▶ **TASK BRIEF**: Read through the data below and state how many of its lines contain the word "newcommand", adding nothing.

Records from a data source

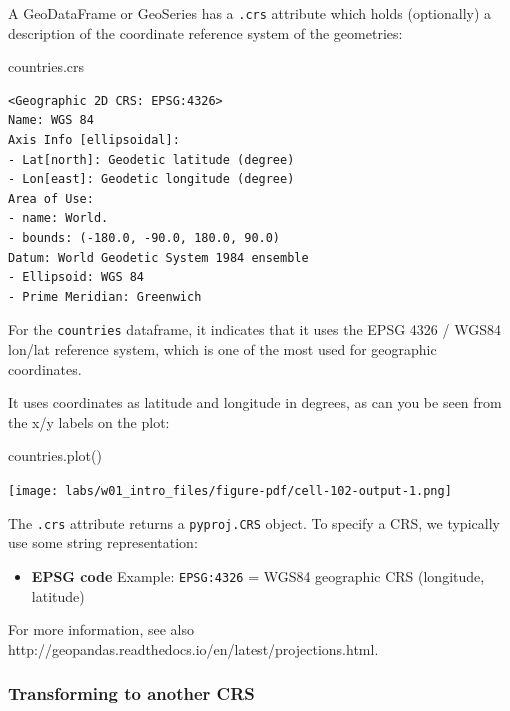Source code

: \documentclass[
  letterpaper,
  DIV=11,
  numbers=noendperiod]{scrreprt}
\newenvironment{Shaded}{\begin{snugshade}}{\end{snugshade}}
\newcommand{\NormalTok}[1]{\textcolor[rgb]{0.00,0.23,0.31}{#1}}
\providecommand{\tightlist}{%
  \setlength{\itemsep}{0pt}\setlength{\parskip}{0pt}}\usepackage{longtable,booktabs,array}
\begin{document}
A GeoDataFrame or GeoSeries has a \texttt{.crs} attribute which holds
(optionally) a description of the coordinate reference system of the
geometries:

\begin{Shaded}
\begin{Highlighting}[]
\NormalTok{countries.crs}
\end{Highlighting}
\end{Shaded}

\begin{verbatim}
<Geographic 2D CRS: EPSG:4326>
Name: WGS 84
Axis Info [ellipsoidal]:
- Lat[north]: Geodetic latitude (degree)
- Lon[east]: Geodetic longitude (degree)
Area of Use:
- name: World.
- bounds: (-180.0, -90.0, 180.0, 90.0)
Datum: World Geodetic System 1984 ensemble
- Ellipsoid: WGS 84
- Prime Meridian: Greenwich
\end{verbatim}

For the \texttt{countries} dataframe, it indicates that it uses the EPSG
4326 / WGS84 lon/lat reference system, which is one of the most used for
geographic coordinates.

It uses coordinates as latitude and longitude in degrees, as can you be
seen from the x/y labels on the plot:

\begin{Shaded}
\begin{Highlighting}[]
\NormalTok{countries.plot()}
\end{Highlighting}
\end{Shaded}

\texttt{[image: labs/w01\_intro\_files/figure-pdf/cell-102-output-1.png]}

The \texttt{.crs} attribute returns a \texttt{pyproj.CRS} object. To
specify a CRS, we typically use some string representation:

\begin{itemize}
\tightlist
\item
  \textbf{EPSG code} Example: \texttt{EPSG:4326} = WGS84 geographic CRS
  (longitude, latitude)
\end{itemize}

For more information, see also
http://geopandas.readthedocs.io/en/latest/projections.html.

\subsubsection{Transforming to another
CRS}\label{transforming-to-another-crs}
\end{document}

...

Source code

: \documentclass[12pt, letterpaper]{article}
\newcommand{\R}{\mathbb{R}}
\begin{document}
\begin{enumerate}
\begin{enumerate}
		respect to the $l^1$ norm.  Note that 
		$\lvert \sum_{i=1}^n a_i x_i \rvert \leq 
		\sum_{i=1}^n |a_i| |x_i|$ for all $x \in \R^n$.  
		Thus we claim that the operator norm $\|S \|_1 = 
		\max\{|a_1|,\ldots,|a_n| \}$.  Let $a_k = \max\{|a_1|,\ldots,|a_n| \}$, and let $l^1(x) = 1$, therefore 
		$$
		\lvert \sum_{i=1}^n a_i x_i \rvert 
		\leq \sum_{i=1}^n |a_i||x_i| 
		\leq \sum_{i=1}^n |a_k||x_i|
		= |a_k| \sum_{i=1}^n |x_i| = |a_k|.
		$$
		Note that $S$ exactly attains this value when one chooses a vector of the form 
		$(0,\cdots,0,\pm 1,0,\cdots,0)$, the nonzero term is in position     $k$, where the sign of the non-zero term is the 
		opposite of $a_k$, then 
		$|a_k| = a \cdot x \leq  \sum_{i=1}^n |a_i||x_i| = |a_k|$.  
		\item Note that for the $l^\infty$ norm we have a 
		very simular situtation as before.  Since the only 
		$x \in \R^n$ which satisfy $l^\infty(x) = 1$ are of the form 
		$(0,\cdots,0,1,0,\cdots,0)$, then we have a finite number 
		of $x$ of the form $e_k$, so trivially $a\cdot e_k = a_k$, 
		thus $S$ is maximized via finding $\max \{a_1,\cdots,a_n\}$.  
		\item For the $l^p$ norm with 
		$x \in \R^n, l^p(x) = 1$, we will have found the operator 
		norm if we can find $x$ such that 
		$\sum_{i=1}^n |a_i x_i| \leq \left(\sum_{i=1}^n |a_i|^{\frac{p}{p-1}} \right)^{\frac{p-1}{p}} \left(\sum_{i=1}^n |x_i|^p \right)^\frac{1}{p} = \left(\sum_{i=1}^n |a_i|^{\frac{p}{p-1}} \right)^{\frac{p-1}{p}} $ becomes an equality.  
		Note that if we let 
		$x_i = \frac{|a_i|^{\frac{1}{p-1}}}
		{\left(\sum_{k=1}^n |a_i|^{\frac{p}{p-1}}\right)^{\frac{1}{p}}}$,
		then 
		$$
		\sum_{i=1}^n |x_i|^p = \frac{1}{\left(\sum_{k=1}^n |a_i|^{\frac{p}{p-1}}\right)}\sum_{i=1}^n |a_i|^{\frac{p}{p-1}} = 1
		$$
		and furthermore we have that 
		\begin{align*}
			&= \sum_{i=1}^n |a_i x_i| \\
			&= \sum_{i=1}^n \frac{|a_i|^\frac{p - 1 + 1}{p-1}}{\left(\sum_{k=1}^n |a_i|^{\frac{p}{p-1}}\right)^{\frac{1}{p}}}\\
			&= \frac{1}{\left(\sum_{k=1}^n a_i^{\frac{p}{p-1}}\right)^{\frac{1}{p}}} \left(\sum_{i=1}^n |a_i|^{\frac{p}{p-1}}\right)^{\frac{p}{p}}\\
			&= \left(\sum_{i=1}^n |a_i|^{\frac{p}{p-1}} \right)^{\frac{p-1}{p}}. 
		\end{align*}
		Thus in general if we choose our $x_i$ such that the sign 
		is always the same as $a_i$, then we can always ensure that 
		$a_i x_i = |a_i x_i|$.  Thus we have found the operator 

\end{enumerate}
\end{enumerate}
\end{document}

▶ **EXERCISE RESULT**: 2